Luis de Sebastián, um economista de destaque da cidade espanhola de Barcelona, observou em um artigo recente publicado na revista Cinco Días que ''os mexicanos pobres sofrem uma epidemia gripal de nova ordem, sobre uma crise econômica e uma pobreza endêmica... O mundo não pode sobreviver à base de pequenas ilhas de ricos em meio a um mar de pobres''. Por que fala de mexicanos pobres? Não podem ser afetados também os mexicanos mais ou menos ricos?
Todos podem ser afetados.
Como deveriam agir as autoridades sanitárias em seu país? que deve fazer a população?
As autoridades sanitárias devem proporcionar a informação fidedigna do que está acontecendo. Devem realizar as pesquisas que qualquer epidemiologista conduziria e revelaria. No momento, não sabemos entretanto se as autoridades estudaram os pacientes infectados por este vírus para definir a forma de contágio, etc. As autoridades mexicanas sempre têm um comportamente defensivo: o responsável pelos Direitos Humanos nega casos de tortura. O do Meio Ambiente rechaça que haja contaminação, o da Saúde assinala que tudo está sob controle. É um quadro típico do burocratismo mexicano.

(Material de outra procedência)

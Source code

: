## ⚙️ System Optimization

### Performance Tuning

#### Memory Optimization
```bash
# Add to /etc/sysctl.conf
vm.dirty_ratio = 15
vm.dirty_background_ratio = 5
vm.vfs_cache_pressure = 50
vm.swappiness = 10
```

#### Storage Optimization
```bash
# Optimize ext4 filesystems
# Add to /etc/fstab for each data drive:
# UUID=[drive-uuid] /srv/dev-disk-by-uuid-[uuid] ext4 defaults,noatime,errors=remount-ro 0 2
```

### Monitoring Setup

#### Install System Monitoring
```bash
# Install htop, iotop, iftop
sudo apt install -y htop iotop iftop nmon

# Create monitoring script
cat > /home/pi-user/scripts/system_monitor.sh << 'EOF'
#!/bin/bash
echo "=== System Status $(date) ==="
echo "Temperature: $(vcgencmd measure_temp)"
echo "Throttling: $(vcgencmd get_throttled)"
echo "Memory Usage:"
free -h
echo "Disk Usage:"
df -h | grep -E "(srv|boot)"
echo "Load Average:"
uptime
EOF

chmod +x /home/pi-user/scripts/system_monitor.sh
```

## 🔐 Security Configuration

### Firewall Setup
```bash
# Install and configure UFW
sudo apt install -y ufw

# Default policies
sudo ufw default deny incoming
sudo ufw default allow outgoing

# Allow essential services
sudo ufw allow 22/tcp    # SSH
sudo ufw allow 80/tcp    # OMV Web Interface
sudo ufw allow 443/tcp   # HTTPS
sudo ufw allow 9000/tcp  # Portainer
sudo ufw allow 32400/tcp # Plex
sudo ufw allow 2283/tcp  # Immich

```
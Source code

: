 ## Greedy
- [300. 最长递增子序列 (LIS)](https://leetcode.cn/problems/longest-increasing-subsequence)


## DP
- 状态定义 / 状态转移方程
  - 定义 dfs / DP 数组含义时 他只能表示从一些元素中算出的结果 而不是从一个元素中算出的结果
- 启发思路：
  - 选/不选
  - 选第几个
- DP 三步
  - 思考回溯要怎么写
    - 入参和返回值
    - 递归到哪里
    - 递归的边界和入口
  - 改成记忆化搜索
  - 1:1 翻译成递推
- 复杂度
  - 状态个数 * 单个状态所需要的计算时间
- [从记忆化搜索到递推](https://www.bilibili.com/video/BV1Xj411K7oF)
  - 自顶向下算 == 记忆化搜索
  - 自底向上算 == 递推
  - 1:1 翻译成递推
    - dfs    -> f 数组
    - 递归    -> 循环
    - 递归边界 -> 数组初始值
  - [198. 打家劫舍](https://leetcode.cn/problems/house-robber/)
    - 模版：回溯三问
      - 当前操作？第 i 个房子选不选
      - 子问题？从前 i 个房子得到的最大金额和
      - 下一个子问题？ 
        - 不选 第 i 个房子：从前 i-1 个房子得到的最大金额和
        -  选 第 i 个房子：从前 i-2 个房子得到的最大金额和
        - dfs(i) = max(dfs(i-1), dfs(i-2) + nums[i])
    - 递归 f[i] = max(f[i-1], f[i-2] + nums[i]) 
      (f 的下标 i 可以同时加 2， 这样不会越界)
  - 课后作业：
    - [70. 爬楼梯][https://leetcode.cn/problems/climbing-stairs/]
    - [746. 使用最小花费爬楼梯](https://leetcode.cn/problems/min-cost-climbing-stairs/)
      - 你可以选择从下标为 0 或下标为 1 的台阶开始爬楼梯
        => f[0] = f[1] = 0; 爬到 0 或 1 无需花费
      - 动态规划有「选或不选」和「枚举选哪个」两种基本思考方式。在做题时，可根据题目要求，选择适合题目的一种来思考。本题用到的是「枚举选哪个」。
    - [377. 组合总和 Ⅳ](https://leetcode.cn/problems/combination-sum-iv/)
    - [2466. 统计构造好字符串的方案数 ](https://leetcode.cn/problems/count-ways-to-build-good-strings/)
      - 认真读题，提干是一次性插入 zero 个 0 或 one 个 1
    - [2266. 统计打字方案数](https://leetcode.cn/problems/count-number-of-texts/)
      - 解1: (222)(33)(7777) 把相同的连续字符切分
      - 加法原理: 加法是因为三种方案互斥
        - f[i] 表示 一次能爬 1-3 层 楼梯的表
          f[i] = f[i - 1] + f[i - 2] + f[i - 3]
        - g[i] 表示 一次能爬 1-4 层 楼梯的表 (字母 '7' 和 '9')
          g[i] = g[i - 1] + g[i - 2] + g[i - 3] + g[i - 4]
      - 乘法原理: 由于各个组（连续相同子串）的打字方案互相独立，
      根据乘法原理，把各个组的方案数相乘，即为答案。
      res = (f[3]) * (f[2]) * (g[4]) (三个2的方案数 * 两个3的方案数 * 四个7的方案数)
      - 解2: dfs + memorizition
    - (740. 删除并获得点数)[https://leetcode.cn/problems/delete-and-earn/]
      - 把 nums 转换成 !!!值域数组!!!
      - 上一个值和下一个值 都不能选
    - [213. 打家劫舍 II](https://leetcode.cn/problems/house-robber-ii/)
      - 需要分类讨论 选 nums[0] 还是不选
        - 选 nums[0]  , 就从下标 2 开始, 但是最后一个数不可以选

Que papel deveria ter a OMS diante da situação?
A OMS deveria deixar de dar sustentação aos grande interesses da indústria farmacêutica e da indústria agro-alimentar. Existe aí muita coisa a fazer para prevenir desastres futuros que farão essas epidemias e pandemias parecerem brincadeira de criança. Não se pode esquecer o papel da OMS e da FAO na manutenção da globalização neoliberal, um modelo econômico falido, cujas falhas em matéria de saúde pública e meio ambiente são notórias.
Podemos tirar alguma lição do que está acontecendo?
Há duas lições muito importantes. Primeiro, as fábricas de carnes (os gigantescos ''feedlots'' de bovinos nos Estados Unidos, as granjas de porcos e aves) são recintos em que a lógica da rentabilidade do capital se mistura com a dinâmica evolutica da natureza. O resultado é uma mistura explosiva. A rentabilidade requer grandes escalas de produção, crescimento rápido dos animais (induzido artificialmente por meio de hormônios) e forte rotação do capital. A dinâmica evolutiva não perdoa e aproveita essas características nos processos produtivos de carne em escala industrial. Desse caldeirão vão surgir sempre novos vírus patógenos. A OMS e os epidemiologistas do mundo sabem disso.
A segunda tem a ver com o tema da biossegurança, esta epidemia é uma mostra clara de que os sistemas de biossegurança no México, e muito provavelmente em muitos países, não estão preparados, nem de longe, para enfrentar contingências. Ainda assim, o governo mexicano insiste em seu afã de liberar cultivos transgênicos em escala comercial. Chama a atenção, em especial, o caso do milho. Esse cultivo tem seu centro de origem no México e uma lei federal (que vela pelos interesses das grandes corporações transnacionais) inclusive estabelece a obrigatoriedade de um regime de proteção especial para o milho. Entretanto, violando essa lei e a opinião inclusive do Instituto Nacional de Ecologia, o governo mexicano se presta à liberação comercial do milho no campo mexicano. Não há condições de biossegurança no México, esta é a lição mais clara da epidemia atual.